The problem.
Your output is the line containing "- нужен аккаунт и ключ https://sheetdb.io" plus every line after it in the listing, reproduced exactly.

Listed records.
----

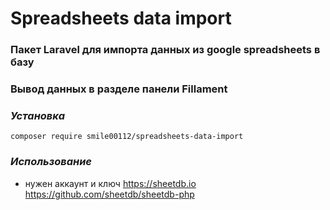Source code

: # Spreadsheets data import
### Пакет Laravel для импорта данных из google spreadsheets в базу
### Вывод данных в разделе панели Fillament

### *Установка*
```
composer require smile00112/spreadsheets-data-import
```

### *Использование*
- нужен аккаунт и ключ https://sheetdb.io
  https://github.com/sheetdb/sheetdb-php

----

Expected output.
- нужен аккаунт и ключ https://sheetdb.io
  https://github.com/sheetdb/sheetdb-php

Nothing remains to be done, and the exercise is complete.